Exercise objective:
Return every record below exactly.

####################

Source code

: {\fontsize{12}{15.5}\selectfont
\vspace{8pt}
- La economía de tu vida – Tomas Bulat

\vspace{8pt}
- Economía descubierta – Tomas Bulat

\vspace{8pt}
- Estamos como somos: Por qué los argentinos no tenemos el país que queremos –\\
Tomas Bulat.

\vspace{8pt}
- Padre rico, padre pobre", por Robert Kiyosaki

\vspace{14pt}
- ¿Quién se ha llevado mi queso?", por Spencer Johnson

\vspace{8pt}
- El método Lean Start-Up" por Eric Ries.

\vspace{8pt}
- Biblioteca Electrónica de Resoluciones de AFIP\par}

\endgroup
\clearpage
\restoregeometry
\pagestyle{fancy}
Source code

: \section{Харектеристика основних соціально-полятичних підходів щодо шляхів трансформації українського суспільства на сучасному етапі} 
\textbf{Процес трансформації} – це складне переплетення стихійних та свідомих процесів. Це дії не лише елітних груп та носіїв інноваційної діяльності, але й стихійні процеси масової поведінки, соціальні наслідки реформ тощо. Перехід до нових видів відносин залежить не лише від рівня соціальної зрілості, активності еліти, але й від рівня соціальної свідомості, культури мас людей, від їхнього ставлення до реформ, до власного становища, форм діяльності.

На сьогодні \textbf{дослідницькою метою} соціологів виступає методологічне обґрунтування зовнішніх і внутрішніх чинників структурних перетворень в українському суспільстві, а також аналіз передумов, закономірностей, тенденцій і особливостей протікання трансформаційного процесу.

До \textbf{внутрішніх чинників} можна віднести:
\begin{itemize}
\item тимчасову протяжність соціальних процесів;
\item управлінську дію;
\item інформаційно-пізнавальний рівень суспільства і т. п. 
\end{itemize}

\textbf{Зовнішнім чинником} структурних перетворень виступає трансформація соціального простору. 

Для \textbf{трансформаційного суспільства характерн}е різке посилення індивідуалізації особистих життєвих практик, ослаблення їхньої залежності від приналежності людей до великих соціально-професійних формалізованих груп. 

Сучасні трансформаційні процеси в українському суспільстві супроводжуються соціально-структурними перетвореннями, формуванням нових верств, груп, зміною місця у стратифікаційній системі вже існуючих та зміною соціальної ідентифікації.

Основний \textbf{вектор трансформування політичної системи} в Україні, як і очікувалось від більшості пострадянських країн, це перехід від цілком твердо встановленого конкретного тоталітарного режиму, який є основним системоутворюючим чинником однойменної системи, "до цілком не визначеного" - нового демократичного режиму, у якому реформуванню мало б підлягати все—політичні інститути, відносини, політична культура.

####################

Answer to the problem:
Source code

: {\fontsize{12}{15.5}\selectfont
\vspace{8pt}
- La economía de tu vida – Tomas Bulat

\vspace{8pt}
- Economía descubierta – Tomas Bulat

\vspace{8pt}
- Estamos como somos: Por qué los argentinos no tenemos el país que queremos –\\
Tomas Bulat.

\vspace{8pt}
- Padre rico, padre pobre", por Robert Kiyosaki

\vspace{14pt}
- ¿Quién se ha llevado mi queso?", por Spencer Johnson

\vspace{8pt}
- El método Lean Start-Up" por Eric Ries.

\vspace{8pt}
- Biblioteca Electrónica de Resoluciones de AFIP\par}

\endgroup
\clearpage
\restoregeometry
\pagestyle{fancy}
Source code

: \section{Харектеристика основних соціально-полятичних підходів щодо шляхів трансформації українського суспільства на сучасному етапі} 
\textbf{Процес трансформації} – це складне переплетення стихійних та свідомих процесів. Це дії не лише елітних груп та носіїв інноваційної діяльності, але й стихійні процеси масової поведінки, соціальні наслідки реформ тощо. Перехід до нових видів відносин залежить не лише від рівня соціальної зрілості, активності еліти, але й від рівня соціальної свідомості, культури мас людей, від їхнього ставлення до реформ, до власного становища, форм діяльності.

На сьогодні \textbf{дослідницькою метою} соціологів виступає методологічне обґрунтування зовнішніх і внутрішніх чинників структурних перетворень в українському суспільстві, а також аналіз передумов, закономірностей, тенденцій і особливостей протікання трансформаційного процесу.

До \textbf{внутрішніх чинників} можна віднести:
\begin{itemize}
\item тимчасову протяжність соціальних процесів;
\item управлінську дію;
\item інформаційно-пізнавальний рівень суспільства і т. п. 
\end{itemize}

\textbf{Зовнішнім чинником} структурних перетворень виступає трансформація соціального простору. 

Для \textbf{трансформаційного суспільства характерн}е різке посилення індивідуалізації особистих життєвих практик, ослаблення їхньої залежності від приналежності людей до великих соціально-професійних формалізованих груп. 

Сучасні трансформаційні процеси в українському суспільстві супроводжуються соціально-структурними перетвореннями, формуванням нових верств, груп, зміною місця у стратифікаційній системі вже існуючих та зміною соціальної ідентифікації.

Основний \textbf{вектор трансформування політичної системи} в Україні, як і очікувалось від більшості пострадянських країн, це перехід від цілком твердо встановленого конкретного тоталітарного режиму, який є основним системоутворюючим чинником однойменної системи, "до цілком не визначеного" - нового демократичного режиму, у якому реформуванню мало б підлягати все—політичні інститути, відносини, політична культура.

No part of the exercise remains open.